START Data provided

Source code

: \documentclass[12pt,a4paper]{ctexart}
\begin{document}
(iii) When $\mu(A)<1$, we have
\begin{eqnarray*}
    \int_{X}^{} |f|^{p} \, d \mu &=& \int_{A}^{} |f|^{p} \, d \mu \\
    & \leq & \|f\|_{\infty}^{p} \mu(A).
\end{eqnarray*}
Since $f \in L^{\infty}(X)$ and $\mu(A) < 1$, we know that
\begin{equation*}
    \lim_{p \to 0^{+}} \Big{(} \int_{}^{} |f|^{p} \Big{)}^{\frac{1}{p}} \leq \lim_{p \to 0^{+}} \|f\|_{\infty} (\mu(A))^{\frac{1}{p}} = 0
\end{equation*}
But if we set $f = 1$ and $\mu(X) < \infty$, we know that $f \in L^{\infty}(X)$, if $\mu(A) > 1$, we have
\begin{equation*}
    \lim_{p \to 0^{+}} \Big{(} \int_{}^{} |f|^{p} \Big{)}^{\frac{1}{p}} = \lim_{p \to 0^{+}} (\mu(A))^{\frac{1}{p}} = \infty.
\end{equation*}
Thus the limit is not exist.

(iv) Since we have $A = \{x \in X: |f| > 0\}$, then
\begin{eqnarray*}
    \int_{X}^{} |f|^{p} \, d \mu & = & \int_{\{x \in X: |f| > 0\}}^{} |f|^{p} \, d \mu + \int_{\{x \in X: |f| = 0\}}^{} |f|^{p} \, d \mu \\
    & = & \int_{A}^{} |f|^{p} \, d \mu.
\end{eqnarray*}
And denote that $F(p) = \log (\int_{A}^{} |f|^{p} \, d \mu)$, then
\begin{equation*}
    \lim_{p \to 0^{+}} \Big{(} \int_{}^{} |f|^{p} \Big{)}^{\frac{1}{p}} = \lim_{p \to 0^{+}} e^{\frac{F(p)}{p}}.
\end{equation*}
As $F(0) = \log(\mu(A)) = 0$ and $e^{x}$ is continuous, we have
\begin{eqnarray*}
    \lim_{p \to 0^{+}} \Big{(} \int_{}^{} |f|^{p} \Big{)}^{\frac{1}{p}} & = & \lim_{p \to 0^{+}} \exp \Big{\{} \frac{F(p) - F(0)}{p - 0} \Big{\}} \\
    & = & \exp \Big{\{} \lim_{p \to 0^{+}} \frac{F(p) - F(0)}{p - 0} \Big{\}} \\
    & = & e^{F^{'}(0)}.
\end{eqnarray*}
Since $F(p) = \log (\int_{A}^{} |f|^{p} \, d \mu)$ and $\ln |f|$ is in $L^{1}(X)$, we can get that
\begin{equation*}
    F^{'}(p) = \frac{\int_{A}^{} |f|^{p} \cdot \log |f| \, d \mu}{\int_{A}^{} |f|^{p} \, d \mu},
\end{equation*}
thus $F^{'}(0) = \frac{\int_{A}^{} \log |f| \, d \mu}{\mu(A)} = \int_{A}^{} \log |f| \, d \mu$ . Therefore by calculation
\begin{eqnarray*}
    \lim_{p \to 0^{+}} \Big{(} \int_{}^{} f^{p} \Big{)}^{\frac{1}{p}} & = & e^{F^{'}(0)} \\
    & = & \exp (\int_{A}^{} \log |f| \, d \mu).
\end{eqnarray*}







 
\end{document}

END Data provided

● **To do**:
Repeat all of the records verbatim, leaving nothing out.

● **Output below**:
Source code

: \documentclass[12pt,a4paper]{ctexart}
\begin{document}
(iii) When $\mu(A)<1$, we have
\begin{eqnarray*}
    \int_{X}^{} |f|^{p} \, d \mu &=& \int_{A}^{} |f|^{p} \, d \mu \\
    & \leq & \|f\|_{\infty}^{p} \mu(A).
\end{eqnarray*}
Since $f \in L^{\infty}(X)$ and $\mu(A) < 1$, we know that
\begin{equation*}
    \lim_{p \to 0^{+}} \Big{(} \int_{}^{} |f|^{p} \Big{)}^{\frac{1}{p}} \leq \lim_{p \to 0^{+}} \|f\|_{\infty} (\mu(A))^{\frac{1}{p}} = 0
\end{equation*}
But if we set $f = 1$ and $\mu(X) < \infty$, we know that $f \in L^{\infty}(X)$, if $\mu(A) > 1$, we have
\begin{equation*}
    \lim_{p \to 0^{+}} \Big{(} \int_{}^{} |f|^{p} \Big{)}^{\frac{1}{p}} = \lim_{p \to 0^{+}} (\mu(A))^{\frac{1}{p}} = \infty.
\end{equation*}
Thus the limit is not exist.

(iv) Since we have $A = \{x \in X: |f| > 0\}$, then
\begin{eqnarray*}
    \int_{X}^{} |f|^{p} \, d \mu & = & \int_{\{x \in X: |f| > 0\}}^{} |f|^{p} \, d \mu + \int_{\{x \in X: |f| = 0\}}^{} |f|^{p} \, d \mu \\
    & = & \int_{A}^{} |f|^{p} \, d \mu.
\end{eqnarray*}
And denote that $F(p) = \log (\int_{A}^{} |f|^{p} \, d \mu)$, then
\begin{equation*}
    \lim_{p \to 0^{+}} \Big{(} \int_{}^{} |f|^{p} \Big{)}^{\frac{1}{p}} = \lim_{p \to 0^{+}} e^{\frac{F(p)}{p}}.
\end{equation*}
As $F(0) = \log(\mu(A)) = 0$ and $e^{x}$ is continuous, we have
\begin{eqnarray*}
    \lim_{p \to 0^{+}} \Big{(} \int_{}^{} |f|^{p} \Big{)}^{\frac{1}{p}} & = & \lim_{p \to 0^{+}} \exp \Big{\{} \frac{F(p) - F(0)}{p - 0} \Big{\}} \\
    & = & \exp \Big{\{} \lim_{p \to 0^{+}} \frac{F(p) - F(0)}{p - 0} \Big{\}} \\
    & = & e^{F^{'}(0)}.
\end{eqnarray*}
Since $F(p) = \log (\int_{A}^{} |f|^{p} \, d \mu)$ and $\ln |f|$ is in $L^{1}(X)$, we can get that
\begin{equation*}
    F^{'}(p) = \frac{\int_{A}^{} |f|^{p} \cdot \log |f| \, d \mu}{\int_{A}^{} |f|^{p} \, d \mu},
\end{equation*}
thus $F^{'}(0) = \frac{\int_{A}^{} \log |f| \, d \mu}{\mu(A)} = \int_{A}^{} \log |f| \, d \mu$ . Therefore by calculation
\begin{eqnarray*}
    \lim_{p \to 0^{+}} \Big{(} \int_{}^{} f^{p} \Big{)}^{\frac{1}{p}} & = & e^{F^{'}(0)} \\
    & = & \exp (\int_{A}^{} \log |f| \, d \mu).
\end{eqnarray*}







 
\end{document}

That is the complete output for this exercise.